So, as of today I've started my 6 day NO chocolate or dessert challenge. This might sound lame to most people, but for me it's huge. I'm completely addicted to chocolate. If we have a dessert in the house that's not chocolate, then I'll eat it, but it won't call to me the way chocolate does. 6 days without ANY will be VERY difficult for me.
My short term goal will be to lose 15 pounds by Spring Break, or roughly 2 pounds a week. Which, I've done before so I know I can. No excuses. Long term, I need to lose a good 75 pounds. But I've decided not to focus on that number yet, it only overwhelms and frustrates me.
So that's my main goal. I have others of course, to read scriptures better, FHE and such, but those aren't goals you complete, they are just life.

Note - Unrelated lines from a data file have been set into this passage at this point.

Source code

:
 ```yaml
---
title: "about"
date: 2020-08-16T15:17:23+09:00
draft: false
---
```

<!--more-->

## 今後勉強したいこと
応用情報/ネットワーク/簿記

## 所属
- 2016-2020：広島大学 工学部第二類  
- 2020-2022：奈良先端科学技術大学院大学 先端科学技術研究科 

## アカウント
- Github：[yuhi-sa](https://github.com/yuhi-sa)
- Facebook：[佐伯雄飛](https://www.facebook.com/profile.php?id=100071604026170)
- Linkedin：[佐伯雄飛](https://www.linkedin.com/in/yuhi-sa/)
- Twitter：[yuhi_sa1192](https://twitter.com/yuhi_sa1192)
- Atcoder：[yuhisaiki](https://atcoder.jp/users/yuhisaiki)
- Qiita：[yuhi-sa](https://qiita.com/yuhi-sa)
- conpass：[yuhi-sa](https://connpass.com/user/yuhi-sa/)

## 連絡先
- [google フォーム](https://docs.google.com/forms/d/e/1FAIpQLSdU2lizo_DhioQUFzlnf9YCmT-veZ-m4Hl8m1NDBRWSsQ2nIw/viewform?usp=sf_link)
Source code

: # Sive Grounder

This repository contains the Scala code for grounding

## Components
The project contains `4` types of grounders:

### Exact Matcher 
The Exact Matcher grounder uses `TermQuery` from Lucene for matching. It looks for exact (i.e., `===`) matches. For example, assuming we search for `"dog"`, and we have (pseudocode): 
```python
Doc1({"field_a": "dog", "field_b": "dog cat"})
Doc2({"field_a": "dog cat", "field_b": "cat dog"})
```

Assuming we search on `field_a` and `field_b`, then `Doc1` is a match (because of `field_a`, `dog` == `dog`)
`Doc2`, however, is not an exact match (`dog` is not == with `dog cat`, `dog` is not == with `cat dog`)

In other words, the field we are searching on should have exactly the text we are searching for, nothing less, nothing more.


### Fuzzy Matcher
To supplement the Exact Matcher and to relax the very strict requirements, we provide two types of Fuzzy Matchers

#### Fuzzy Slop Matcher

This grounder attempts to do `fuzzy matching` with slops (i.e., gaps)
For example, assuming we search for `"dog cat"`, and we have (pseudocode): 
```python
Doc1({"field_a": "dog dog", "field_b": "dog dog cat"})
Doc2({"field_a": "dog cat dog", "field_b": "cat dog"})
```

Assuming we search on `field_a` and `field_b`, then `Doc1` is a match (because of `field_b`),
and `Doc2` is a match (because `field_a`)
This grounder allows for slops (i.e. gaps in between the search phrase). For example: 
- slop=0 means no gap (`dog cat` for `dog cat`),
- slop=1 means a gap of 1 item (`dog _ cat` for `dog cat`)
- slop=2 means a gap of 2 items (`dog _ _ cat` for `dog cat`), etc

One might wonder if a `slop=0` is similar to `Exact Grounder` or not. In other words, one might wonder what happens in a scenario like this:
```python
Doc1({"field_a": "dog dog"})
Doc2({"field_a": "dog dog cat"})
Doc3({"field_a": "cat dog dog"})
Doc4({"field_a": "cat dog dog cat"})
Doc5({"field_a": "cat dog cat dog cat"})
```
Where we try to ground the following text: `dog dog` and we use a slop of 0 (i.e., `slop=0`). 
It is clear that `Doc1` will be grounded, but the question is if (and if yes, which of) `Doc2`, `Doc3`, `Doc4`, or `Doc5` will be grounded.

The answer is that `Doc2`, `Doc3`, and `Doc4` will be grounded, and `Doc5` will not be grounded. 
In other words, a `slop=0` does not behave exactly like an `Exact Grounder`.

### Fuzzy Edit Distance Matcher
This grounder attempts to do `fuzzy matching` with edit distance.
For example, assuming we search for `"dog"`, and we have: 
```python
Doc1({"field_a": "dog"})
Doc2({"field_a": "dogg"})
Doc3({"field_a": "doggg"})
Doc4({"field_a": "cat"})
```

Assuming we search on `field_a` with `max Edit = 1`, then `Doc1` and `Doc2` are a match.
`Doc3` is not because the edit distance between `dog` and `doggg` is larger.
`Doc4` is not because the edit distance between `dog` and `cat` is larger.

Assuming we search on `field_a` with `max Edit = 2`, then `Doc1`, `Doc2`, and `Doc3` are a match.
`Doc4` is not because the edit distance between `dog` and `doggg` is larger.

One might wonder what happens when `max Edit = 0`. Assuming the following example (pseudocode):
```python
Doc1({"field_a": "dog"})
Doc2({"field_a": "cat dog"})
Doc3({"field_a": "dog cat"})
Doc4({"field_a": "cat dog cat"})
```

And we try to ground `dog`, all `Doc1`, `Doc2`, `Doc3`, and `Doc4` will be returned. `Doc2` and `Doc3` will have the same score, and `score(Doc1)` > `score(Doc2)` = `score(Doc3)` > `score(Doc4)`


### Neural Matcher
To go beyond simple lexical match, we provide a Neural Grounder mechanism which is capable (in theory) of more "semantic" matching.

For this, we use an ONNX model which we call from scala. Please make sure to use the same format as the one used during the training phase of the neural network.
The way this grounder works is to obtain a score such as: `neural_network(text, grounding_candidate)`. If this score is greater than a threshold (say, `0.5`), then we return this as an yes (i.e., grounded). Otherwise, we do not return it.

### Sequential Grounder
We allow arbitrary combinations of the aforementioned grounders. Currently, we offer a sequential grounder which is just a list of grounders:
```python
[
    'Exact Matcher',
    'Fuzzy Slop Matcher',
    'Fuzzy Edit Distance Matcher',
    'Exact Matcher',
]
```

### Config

Since I'm rambling. I'm going to ramble some more about something I keep thinking about. Since Brent finished school, my eagerness to go back and get my degree has gotten annoying strong. I know there is nothing to do about it right now, which is part of why it's annoying. I can't go back yet for a plethora of reasons. The girls are too little, money, ect... but I want it! Now that Brent is finished, my brain has gone to "IT'S MY TURN!" mode. I keep having to sing to myself, "there is a season, turn, turn, turn" to remind myself that my time will come. The sudden, extreme acceleration of time is helping as well. I'm really trying to focus on the girls right now, especially Brynley, since I won't have as much time at home with her that I had with Mariska. But still, I want to be able to focus on a class, a goal, something to achieve, for ME. But, I just needed to ramble, I know that the time will be here before I'm ready!
Wish me luck on losing weight!
2 comments:
Good luck! You're off to a great start!
Rambling is fun.
I'm super good at it too!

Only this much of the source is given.